### Exercise description
From the records, return each line that has the word "setcounter" in it.

=== Begin Enclosure ===

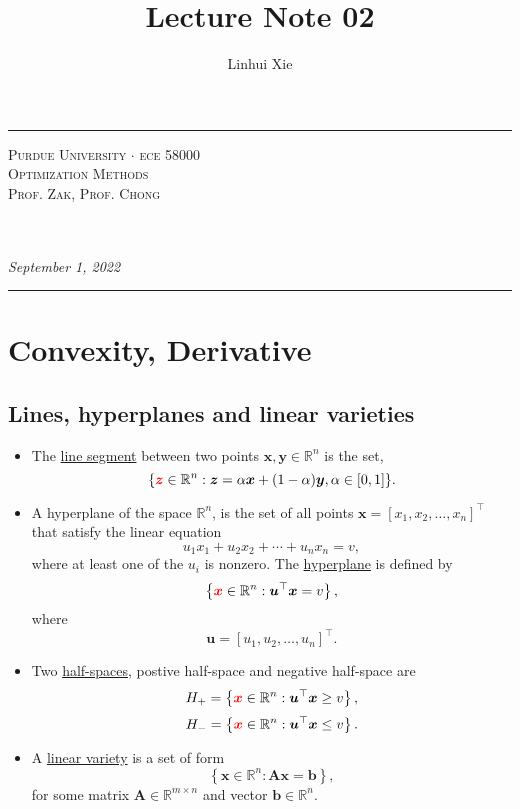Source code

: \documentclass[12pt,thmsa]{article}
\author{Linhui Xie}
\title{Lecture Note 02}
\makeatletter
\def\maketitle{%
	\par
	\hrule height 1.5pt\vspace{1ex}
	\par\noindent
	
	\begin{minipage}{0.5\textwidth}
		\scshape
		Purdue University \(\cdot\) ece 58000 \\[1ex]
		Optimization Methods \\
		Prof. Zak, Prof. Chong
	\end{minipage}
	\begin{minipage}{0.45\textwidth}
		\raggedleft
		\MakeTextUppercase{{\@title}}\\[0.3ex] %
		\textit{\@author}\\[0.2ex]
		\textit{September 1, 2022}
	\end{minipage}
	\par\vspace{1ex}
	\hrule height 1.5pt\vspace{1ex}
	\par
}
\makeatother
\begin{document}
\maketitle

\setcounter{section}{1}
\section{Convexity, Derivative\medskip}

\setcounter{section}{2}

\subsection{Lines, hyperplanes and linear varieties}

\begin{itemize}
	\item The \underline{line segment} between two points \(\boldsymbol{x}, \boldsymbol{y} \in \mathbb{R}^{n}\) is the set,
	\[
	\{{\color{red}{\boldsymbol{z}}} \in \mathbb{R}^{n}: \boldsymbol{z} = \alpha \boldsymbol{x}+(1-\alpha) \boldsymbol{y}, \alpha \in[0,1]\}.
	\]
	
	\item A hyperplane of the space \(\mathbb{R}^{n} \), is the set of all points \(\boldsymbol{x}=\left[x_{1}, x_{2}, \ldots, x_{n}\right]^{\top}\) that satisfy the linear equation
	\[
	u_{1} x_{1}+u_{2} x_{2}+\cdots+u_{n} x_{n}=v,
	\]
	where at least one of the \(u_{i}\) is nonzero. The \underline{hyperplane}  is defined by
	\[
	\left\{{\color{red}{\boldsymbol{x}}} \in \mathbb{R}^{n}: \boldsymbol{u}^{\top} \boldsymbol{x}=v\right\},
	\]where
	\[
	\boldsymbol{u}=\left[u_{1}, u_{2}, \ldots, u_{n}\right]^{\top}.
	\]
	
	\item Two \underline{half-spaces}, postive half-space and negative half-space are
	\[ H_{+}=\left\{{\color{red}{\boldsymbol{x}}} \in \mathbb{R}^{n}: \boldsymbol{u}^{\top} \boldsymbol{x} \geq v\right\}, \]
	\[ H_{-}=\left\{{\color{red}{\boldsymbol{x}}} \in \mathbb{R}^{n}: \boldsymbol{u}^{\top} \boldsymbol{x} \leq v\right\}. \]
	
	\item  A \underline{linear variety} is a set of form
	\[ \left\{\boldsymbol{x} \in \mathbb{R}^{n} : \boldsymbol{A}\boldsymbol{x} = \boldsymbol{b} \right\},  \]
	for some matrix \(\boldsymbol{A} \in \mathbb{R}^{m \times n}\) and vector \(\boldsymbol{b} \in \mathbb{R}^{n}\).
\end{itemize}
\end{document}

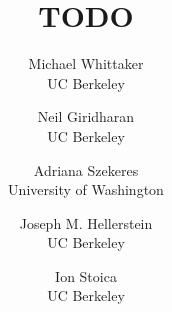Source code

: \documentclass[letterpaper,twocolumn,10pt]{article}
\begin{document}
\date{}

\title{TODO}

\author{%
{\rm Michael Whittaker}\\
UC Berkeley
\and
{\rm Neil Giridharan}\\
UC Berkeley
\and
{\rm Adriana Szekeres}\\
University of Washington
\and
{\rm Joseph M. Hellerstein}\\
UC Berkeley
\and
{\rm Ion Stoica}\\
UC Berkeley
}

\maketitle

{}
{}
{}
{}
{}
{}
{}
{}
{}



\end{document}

=== End Enclosure ===

### Solution for this exercise
\setcounter{section}{1}
\setcounter{section}{2}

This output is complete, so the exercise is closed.